◆ **Supplied data**
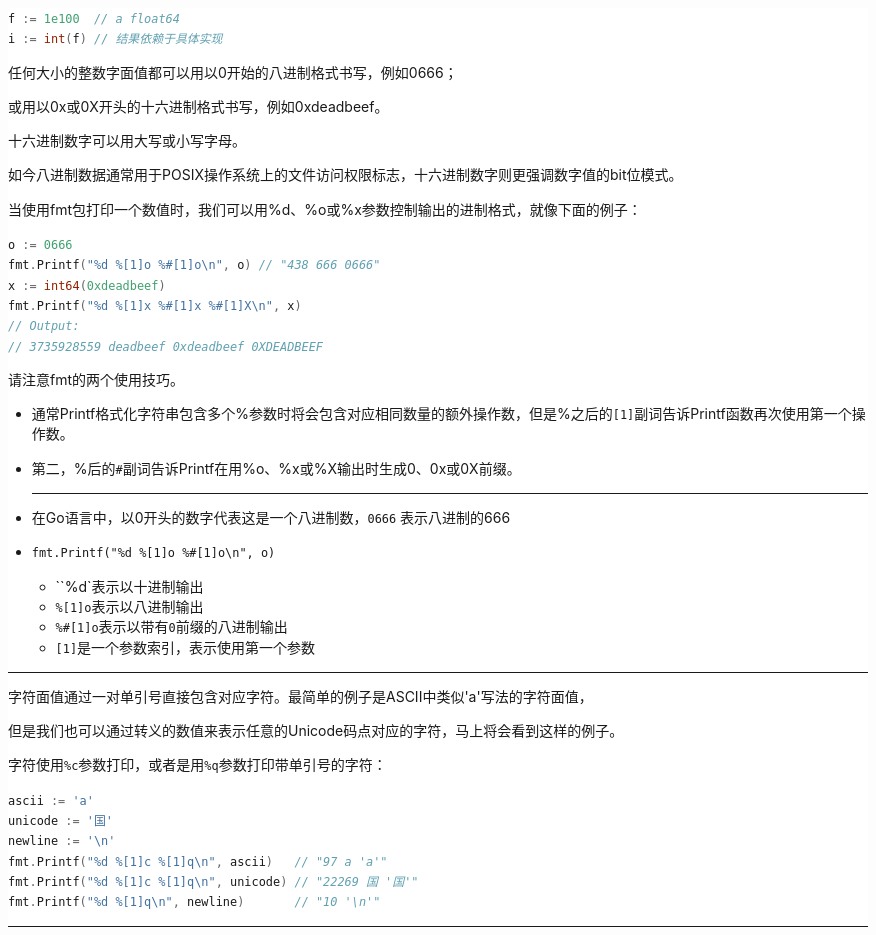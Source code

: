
 ```go
f := 1e100  // a float64
i := int(f) // 结果依赖于具体实现
```

任何大小的整数字面值都可以用以0开始的八进制格式书写，例如0666；

或用以0x或0X开头的十六进制格式书写，例如0xdeadbeef。

十六进制数字可以用大写或小写字母。

如今八进制数据通常用于POSIX操作系统上的文件访问权限标志，十六进制数字则更强调数字值的bit位模式。

当使用fmt包打印一个数值时，我们可以用%d、%o或%x参数控制输出的进制格式，就像下面的例子：

```go
o := 0666
fmt.Printf("%d %[1]o %#[1]o\n", o) // "438 666 0666"
x := int64(0xdeadbeef)
fmt.Printf("%d %[1]x %#[1]x %#[1]X\n", x)
// Output:
// 3735928559 deadbeef 0xdeadbeef 0XDEADBEEF
```

请注意fmt的两个使用技巧。

- 通常Printf格式化字符串包含多个%参数时将会包含对应相同数量的额外操作数，但是%之后的`[1]`副词告诉Printf函数再次使用第一个操作数。

- 第二，%后的`#`副词告诉Printf在用%o、%x或%X输出时生成0、0x或0X前缀。

  ---

- 在Go语言中，以0开头的数字代表这是一个八进制数，`0666` 表示八进制的666

- `fmt.Printf("%d %[1]o %#[1]o\n", o)`

  - ``%d`表示以十进制输出
  - `%[1]o`表示以八进制输出
  - `%#[1]o`表示以带有`0`前缀的八进制输出
  - `[1]`是一个参数索引，表示使用第一个参数

----

字符面值通过一对单引号直接包含对应字符。最简单的例子是ASCII中类似'a'写法的字符面值，

但是我们也可以通过转义的数值来表示任意的Unicode码点对应的字符，马上将会看到这样的例子。

字符使用`%c`参数打印，或者是用`%q`参数打印带单引号的字符：

```go
ascii := 'a'
unicode := '国'
newline := '\n'
fmt.Printf("%d %[1]c %[1]q\n", ascii)   // "97 a 'a'"
fmt.Printf("%d %[1]c %[1]q\n", unicode) // "22269 国 '国'"
fmt.Printf("%d %[1]q\n", newline)       // "10 '\n'"
```


---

◆ **Exercise description**
For this exercise, copy the lines from the one that contains "- 通常Printf格式化字" through the last line of the records, exactly and only those.

◆ **Reply**
- 通常Printf格式化字符串包含多个%参数时将会包含对应相同数量的额外操作数，但是%之后的`[1]`副词告诉Printf函数再次使用第一个操作数。

- 第二，%后的`#`副词告诉Printf在用%o、%x或%X输出时生成0、0x或0X前缀。

  ---

- 在Go语言中，以0开头的数字代表这是一个八进制数，`0666` 表示八进制的666

- `fmt.Printf("%d %[1]o %#[1]o\n", o)`

  - ``%d`表示以十进制输出
  - `%[1]o`表示以八进制输出
  - `%#[1]o`表示以带有`0`前缀的八进制输出
  - `[1]`是一个参数索引，表示使用第一个参数

----

字符面值通过一对单引号直接包含对应字符。最简单的例子是ASCII中类似'a'写法的字符面值，

但是我们也可以通过转义的数值来表示任意的Unicode码点对应的字符，马上将会看到这样的例子。

字符使用`%c`参数打印，或者是用`%q`参数打印带单引号的字符：

```go
ascii := 'a'
unicode := '国'
newline := '\n'
fmt.Printf("%d %[1]c %[1]q\n", ascii)   // "97 a 'a'"
fmt.Printf("%d %[1]c %[1]q\n", unicode) // "22269 国 '国'"
fmt.Printf("%d %[1]q\n", newline)       // "10 '\n'"
```


---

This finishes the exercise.